Private equity keeps hiring “value creation” people, then sends them into portfolio companies with zero mandate, zero budget, and the authority level of a polite email. And then everyone acts confused when the plan doesn’t happen.


Obvious value creation: We underwrote 300 bps of margin expansion from “procurement synergies.”

Reality: Procurement turned out to be Dave, who’s been there 22 years and won’t change suppliers because they sponsor his golf day. Dave also “knows where the bodies are buried,” which is corporate for “immune to consequences.”


Obvious value creation: We underwrote a 15% reduction in SG&A from “process improvement.”

Reality: Process turned out to be Karen, who built the workflow in 2009, hates software, and has a standing 1:1 with the CEO where she explains why any change will “break the culture.” The culture being: Karen gets what she wants.


Obvious value creation: We underwrote a revenue lift from “pricing discipline.”

Reality: Pricing turned out to be every salesperson having their own private discount policy plus a CFO who still approves rebates by email like it’s 1998. Fixing it requires comp plan changes. Comp plan changes require board will. Board will requires someone to enjoy conflict. Nobody in private equity enjoys conflict. Decks about conflict are ok.


Obvious value creation: We underwrote a working capital improvement from “inventory optimisation.”

Reality: Inventory turned out to be Steve, who orders like it’s still COVID because being out of stock once in 2021 traumatised him. Changing it means changing KPIs, planning cadence, and accountability. So instead we “monitor it closely” for six quarters.


Obvious value creation: We underwrote “digital transformation” to improve conversion.

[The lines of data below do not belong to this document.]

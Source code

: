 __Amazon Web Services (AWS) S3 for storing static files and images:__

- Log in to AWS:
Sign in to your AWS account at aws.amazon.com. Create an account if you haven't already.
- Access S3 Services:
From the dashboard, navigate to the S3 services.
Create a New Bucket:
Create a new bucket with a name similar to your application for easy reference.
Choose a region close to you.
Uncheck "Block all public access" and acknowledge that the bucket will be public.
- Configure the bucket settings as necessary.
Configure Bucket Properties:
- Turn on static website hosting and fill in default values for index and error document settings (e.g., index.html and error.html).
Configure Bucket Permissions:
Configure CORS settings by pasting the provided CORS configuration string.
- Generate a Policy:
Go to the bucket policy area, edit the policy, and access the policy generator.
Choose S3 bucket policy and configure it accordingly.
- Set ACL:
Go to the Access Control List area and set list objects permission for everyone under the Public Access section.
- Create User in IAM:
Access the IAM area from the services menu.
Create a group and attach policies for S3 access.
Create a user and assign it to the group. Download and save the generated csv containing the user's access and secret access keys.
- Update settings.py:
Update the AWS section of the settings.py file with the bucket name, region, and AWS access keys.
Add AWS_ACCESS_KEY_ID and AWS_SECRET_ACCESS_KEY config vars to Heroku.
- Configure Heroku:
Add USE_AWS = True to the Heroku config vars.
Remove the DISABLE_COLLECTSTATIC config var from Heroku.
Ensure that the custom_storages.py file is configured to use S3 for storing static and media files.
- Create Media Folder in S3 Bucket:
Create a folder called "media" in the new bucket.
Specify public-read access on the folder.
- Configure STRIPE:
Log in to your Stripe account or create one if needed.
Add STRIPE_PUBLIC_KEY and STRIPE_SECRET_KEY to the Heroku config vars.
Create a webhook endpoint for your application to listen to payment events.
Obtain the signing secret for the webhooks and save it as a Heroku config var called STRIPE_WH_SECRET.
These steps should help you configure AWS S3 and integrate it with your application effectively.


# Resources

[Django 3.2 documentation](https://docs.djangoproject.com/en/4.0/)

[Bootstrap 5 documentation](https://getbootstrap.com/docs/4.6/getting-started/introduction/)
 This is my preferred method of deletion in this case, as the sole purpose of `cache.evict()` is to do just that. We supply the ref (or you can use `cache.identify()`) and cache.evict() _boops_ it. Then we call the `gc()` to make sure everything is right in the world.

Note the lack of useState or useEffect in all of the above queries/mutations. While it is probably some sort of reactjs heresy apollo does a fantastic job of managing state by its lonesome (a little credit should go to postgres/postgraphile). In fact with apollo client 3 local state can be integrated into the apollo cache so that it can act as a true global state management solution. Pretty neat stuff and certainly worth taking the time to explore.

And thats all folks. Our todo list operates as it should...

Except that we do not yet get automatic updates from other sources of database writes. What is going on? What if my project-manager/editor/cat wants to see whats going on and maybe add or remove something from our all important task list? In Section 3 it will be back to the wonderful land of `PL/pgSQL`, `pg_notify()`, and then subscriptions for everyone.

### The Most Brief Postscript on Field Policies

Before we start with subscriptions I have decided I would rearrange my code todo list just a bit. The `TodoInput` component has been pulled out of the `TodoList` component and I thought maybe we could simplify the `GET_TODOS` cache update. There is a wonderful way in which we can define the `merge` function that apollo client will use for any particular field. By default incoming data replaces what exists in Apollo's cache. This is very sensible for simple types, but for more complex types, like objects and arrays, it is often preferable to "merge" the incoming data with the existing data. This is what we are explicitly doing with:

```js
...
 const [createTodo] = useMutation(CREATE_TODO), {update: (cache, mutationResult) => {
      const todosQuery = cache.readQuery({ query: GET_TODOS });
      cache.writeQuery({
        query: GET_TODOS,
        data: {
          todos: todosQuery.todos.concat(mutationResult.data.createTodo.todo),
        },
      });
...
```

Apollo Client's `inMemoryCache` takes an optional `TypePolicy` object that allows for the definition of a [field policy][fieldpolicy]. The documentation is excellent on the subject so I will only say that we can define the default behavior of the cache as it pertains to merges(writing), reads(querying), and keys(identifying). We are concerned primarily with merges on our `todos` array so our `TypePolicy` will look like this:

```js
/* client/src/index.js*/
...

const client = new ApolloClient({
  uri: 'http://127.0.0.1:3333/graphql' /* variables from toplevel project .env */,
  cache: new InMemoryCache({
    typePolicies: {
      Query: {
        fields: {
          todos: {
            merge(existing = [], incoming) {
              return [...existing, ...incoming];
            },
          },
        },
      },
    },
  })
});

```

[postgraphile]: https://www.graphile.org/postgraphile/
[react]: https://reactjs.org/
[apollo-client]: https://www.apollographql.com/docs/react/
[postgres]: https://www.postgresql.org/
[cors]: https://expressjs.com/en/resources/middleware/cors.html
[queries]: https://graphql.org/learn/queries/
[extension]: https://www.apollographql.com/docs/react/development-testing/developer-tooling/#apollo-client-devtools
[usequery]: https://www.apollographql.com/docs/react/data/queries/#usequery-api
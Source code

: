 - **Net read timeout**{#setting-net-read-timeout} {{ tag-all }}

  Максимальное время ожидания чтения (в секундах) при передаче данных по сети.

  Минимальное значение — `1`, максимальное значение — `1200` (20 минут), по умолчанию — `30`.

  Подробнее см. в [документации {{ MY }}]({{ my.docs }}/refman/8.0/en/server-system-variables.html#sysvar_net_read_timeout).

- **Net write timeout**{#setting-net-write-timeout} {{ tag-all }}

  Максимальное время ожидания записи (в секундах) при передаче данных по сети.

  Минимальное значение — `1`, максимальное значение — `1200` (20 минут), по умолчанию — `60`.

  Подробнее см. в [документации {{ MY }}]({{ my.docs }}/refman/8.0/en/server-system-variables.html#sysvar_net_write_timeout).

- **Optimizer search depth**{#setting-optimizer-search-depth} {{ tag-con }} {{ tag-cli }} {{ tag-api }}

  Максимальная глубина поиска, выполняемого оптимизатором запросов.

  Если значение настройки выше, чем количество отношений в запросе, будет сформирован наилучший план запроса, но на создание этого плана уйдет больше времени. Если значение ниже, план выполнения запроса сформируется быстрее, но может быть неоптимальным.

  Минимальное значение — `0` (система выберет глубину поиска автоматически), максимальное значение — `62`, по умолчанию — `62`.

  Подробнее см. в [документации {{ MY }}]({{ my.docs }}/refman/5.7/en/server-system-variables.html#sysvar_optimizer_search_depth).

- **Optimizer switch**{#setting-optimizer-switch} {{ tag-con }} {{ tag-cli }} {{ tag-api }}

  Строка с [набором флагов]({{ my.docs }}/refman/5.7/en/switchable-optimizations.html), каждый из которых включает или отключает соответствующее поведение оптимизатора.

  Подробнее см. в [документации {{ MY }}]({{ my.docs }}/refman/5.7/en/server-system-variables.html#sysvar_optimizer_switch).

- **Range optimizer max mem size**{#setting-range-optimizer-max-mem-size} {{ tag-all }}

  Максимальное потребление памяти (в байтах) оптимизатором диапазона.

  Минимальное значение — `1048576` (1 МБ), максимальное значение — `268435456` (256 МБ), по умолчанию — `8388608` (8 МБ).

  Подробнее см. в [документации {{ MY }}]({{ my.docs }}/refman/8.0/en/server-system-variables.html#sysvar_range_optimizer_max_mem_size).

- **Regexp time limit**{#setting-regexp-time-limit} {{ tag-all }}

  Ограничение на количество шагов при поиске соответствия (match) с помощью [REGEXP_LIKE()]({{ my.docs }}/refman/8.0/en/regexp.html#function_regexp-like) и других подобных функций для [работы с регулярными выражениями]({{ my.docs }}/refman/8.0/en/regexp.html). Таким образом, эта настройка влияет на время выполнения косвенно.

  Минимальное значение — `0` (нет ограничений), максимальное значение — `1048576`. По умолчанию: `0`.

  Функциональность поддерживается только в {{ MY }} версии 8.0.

Reality: Digital turned out to be a website maintained by a vendor nobody can name, a CRM nobody trusts, and attribution that’s basically astrology. The operating partner can diagnose it in a week. Fixing it needs money, prioritisation, and the authority to stop the pet projects. Guess who has none of those.


Operating partners aren’t ineffective. They’re just deployed like consultants and judged like owners.